# PROBLEM TO WORK ON
Report every line below that has the string "article" in it.

Recorded data
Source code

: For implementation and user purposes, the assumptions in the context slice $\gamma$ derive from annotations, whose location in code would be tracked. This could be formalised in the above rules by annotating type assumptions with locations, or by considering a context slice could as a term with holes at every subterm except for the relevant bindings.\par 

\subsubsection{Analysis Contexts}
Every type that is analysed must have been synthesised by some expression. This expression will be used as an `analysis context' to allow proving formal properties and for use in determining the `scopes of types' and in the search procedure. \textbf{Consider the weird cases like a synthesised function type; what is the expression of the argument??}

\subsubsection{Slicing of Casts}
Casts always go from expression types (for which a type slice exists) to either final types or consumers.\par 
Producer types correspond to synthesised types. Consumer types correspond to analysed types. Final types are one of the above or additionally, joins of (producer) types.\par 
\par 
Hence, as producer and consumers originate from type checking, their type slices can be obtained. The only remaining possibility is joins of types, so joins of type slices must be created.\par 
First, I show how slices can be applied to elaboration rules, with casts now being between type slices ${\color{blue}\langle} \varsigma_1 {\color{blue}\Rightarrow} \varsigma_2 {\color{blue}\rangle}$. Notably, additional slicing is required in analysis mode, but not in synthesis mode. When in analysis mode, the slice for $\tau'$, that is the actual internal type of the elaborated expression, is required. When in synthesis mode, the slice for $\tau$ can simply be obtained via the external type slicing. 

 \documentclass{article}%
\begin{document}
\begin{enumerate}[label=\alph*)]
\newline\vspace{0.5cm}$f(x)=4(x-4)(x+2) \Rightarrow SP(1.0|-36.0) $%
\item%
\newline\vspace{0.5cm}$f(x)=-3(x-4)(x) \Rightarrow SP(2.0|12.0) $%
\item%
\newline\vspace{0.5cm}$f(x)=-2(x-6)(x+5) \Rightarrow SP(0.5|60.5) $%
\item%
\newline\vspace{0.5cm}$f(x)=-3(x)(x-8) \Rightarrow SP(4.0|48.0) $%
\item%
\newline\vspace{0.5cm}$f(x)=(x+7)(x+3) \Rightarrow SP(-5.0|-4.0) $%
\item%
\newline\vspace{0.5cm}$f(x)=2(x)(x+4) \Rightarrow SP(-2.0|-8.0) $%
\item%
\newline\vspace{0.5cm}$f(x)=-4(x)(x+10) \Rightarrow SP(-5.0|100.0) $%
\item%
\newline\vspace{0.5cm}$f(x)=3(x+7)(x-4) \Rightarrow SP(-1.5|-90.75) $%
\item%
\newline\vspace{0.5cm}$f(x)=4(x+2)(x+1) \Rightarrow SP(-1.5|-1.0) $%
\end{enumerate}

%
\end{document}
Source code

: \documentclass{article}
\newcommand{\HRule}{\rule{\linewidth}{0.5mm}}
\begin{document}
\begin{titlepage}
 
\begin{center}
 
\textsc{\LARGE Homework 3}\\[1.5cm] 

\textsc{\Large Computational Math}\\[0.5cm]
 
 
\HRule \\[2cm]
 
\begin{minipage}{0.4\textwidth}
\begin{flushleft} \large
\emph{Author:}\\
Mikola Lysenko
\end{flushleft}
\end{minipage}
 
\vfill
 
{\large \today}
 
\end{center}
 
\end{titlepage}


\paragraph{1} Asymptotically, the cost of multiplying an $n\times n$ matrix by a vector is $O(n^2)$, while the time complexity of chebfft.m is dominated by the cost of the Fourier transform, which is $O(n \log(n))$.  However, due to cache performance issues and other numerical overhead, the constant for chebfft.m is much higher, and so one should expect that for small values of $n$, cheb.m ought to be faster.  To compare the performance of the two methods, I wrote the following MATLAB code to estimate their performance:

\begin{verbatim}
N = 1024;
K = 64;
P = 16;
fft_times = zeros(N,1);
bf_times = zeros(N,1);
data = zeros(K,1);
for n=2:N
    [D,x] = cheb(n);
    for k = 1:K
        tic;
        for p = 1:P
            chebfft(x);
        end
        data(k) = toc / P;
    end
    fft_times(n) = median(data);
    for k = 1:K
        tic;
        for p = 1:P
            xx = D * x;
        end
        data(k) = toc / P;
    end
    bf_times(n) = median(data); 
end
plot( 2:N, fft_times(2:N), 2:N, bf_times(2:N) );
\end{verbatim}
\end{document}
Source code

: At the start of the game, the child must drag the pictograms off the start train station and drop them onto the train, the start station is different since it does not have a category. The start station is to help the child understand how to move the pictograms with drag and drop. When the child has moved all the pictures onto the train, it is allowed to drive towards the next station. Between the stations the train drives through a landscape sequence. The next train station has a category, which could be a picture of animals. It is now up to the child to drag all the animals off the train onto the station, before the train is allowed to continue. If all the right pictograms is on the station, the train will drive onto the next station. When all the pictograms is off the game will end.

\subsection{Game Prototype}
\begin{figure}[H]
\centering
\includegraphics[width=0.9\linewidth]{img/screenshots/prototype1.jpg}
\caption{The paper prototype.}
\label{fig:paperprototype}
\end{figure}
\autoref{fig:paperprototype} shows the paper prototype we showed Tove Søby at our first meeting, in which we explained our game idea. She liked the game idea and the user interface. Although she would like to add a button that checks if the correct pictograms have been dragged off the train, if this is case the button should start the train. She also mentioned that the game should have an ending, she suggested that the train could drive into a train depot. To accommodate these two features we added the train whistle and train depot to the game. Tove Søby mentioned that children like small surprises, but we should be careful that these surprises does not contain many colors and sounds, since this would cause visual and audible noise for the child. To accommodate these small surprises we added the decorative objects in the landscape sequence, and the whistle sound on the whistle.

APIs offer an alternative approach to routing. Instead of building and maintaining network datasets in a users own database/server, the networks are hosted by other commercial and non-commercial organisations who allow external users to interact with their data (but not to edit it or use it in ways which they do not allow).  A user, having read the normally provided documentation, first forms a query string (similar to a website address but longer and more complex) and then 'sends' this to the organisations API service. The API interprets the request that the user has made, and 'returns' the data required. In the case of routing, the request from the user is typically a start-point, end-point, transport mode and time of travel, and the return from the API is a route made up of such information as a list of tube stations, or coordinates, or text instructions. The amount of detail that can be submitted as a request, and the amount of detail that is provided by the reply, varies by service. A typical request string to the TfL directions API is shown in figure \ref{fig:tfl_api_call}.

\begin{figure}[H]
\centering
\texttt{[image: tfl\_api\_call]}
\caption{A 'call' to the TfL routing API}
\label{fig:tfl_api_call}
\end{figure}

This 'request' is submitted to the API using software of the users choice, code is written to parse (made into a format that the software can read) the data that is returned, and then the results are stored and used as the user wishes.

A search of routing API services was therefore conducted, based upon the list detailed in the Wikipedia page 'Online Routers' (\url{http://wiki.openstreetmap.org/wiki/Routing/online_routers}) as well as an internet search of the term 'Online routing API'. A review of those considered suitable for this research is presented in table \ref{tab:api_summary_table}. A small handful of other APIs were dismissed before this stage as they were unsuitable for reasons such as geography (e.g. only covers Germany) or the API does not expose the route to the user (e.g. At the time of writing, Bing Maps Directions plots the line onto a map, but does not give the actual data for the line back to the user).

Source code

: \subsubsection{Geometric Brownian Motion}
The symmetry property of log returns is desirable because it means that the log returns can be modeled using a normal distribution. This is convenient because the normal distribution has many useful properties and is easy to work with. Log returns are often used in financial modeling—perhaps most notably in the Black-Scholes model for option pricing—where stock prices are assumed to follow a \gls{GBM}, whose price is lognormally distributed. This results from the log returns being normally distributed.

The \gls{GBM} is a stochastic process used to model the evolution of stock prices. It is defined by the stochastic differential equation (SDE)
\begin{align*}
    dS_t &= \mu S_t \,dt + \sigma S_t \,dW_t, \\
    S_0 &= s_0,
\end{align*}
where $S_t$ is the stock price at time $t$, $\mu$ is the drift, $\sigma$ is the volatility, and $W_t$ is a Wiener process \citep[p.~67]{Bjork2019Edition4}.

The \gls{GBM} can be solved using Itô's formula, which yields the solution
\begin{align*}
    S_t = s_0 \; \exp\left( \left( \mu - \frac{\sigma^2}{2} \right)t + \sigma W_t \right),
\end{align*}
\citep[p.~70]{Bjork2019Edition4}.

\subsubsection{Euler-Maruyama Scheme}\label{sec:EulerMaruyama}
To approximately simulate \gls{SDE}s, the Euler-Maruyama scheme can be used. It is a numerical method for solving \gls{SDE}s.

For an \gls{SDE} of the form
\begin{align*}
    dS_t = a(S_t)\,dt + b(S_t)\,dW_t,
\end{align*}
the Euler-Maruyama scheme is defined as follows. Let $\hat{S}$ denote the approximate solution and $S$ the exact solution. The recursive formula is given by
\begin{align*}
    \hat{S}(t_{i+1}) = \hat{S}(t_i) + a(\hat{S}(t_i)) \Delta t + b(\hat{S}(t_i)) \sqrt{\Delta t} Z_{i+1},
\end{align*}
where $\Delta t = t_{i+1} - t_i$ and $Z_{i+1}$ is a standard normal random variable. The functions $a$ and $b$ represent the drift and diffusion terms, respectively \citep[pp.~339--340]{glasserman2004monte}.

# WRITTEN RESPONSE
 \documentclass{article}%
: \documentclass{article}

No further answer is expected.